> **Exercise details**
All records should be reproduced verbatim.

Items from a data source:
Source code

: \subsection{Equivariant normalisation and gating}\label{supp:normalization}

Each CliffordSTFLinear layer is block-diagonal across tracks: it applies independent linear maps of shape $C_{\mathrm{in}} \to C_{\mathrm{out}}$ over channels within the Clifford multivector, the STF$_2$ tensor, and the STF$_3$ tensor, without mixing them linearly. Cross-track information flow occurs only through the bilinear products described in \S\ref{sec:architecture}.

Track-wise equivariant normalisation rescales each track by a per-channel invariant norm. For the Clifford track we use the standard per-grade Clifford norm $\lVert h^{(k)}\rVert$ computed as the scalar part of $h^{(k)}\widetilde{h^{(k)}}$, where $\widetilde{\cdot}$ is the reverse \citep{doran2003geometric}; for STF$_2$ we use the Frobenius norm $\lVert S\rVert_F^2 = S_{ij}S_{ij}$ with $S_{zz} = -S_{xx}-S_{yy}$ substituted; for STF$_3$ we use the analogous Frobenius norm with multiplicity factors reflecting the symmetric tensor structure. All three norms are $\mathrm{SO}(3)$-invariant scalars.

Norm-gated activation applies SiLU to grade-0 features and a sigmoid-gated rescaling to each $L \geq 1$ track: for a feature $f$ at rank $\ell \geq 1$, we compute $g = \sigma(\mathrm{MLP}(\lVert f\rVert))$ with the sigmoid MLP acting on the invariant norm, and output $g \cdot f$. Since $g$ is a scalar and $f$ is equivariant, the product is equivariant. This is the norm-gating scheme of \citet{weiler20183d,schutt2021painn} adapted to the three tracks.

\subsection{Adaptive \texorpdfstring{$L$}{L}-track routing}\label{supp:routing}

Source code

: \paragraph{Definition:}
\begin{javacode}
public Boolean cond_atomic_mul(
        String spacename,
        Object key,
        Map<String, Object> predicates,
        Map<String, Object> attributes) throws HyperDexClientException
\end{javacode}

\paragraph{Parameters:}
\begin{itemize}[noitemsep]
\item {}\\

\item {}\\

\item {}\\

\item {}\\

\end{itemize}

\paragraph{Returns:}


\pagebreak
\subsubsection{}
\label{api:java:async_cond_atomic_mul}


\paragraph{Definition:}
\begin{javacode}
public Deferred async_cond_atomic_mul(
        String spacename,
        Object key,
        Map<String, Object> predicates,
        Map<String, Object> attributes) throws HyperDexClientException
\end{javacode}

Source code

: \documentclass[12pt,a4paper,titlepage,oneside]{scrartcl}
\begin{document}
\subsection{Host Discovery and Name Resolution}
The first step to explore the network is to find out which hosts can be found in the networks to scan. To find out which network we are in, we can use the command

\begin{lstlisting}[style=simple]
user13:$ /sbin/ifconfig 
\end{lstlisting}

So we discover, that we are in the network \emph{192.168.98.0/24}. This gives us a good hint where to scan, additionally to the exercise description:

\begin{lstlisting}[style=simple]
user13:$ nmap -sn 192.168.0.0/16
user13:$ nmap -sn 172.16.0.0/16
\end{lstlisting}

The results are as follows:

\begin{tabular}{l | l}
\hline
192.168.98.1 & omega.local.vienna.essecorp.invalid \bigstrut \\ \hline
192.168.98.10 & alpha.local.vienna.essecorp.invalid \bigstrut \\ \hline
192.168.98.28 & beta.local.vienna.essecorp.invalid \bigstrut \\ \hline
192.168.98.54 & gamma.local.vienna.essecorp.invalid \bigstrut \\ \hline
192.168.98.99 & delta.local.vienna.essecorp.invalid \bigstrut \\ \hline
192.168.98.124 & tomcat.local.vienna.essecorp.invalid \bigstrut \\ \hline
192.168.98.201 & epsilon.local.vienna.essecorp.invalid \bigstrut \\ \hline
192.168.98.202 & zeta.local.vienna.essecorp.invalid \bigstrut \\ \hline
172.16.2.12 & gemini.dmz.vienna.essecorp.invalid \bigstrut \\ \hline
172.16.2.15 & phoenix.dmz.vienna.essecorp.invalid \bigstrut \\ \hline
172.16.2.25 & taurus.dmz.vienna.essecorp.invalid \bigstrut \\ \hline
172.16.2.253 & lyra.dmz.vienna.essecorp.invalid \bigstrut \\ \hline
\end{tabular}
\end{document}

> **Written response**
Source code

: \subsection{Equivariant normalisation and gating}\label{supp:normalization}

Each CliffordSTFLinear layer is block-diagonal across tracks: it applies independent linear maps of shape $C_{\mathrm{in}} \to C_{\mathrm{out}}$ over channels within the Clifford multivector, the STF$_2$ tensor, and the STF$_3$ tensor, without mixing them linearly. Cross-track information flow occurs only through the bilinear products described in \S\ref{sec:architecture}.

Track-wise equivariant normalisation rescales each track by a per-channel invariant norm. For the Clifford track we use the standard per-grade Clifford norm $\lVert h^{(k)}\rVert$ computed as the scalar part of $h^{(k)}\widetilde{h^{(k)}}$, where $\widetilde{\cdot}$ is the reverse \citep{doran2003geometric}; for STF$_2$ we use the Frobenius norm $\lVert S\rVert_F^2 = S_{ij}S_{ij}$ with $S_{zz} = -S_{xx}-S_{yy}$ substituted; for STF$_3$ we use the analogous Frobenius norm with multiplicity factors reflecting the symmetric tensor structure. All three norms are $\mathrm{SO}(3)$-invariant scalars.

Norm-gated activation applies SiLU to grade-0 features and a sigmoid-gated rescaling to each $L \geq 1$ track: for a feature $f$ at rank $\ell \geq 1$, we compute $g = \sigma(\mathrm{MLP}(\lVert f\rVert))$ with the sigmoid MLP acting on the invariant norm, and output $g \cdot f$. Since $g$ is a scalar and $f$ is equivariant, the product is equivariant. This is the norm-gating scheme of \citet{weiler20183d,schutt2021painn} adapted to the three tracks.

\subsection{Adaptive \texorpdfstring{$L$}{L}-track routing}\label{supp:routing}

Source code

: \paragraph{Definition:}
\begin{javacode}
public Boolean cond_atomic_mul(
        String spacename,
        Object key,
        Map<String, Object> predicates,
        Map<String, Object> attributes) throws HyperDexClientException
\end{javacode}

\paragraph{Parameters:}
\begin{itemize}[noitemsep]
\item {}\\

\item {}\\

\item {}\\

\item {}\\

\end{itemize}

\paragraph{Returns:}


\pagebreak
\subsubsection{}
\label{api:java:async_cond_atomic_mul}


\paragraph{Definition:}
\begin{javacode}
public Deferred async_cond_atomic_mul(
        String spacename,
        Object key,
        Map<String, Object> predicates,
        Map<String, Object> attributes) throws HyperDexClientException
\end{javacode}

Source code

: \documentclass[12pt,a4paper,titlepage,oneside]{scrartcl}
\begin{document}
\subsection{Host Discovery and Name Resolution}
The first step to explore the network is to find out which hosts can be found in the networks to scan. To find out which network we are in, we can use the command

\begin{lstlisting}[style=simple]
user13:$ /sbin/ifconfig 
\end{lstlisting}

So we discover, that we are in the network \emph{192.168.98.0/24}. This gives us a good hint where to scan, additionally to the exercise description:

\begin{lstlisting}[style=simple]
user13:$ nmap -sn 192.168.0.0/16
user13:$ nmap -sn 172.16.0.0/16
\end{lstlisting}

The results are as follows:

\begin{tabular}{l | l}
\hline
192.168.98.1 & omega.local.vienna.essecorp.invalid \bigstrut \\ \hline
192.168.98.10 & alpha.local.vienna.essecorp.invalid \bigstrut \\ \hline
192.168.98.28 & beta.local.vienna.essecorp.invalid \bigstrut \\ \hline
192.168.98.54 & gamma.local.vienna.essecorp.invalid \bigstrut \\ \hline
192.168.98.99 & delta.local.vienna.essecorp.invalid \bigstrut \\ \hline
192.168.98.124 & tomcat.local.vienna.essecorp.invalid \bigstrut \\ \hline
192.168.98.201 & epsilon.local.vienna.essecorp.invalid \bigstrut \\ \hline
192.168.98.202 & zeta.local.vienna.essecorp.invalid \bigstrut \\ \hline
172.16.2.12 & gemini.dmz.vienna.essecorp.invalid \bigstrut \\ \hline
172.16.2.15 & phoenix.dmz.vienna.essecorp.invalid \bigstrut \\ \hline
172.16.2.25 & taurus.dmz.vienna.essecorp.invalid \bigstrut \\ \hline
172.16.2.253 & lyra.dmz.vienna.essecorp.invalid \bigstrut \\ \hline
\end{tabular}
\end{document}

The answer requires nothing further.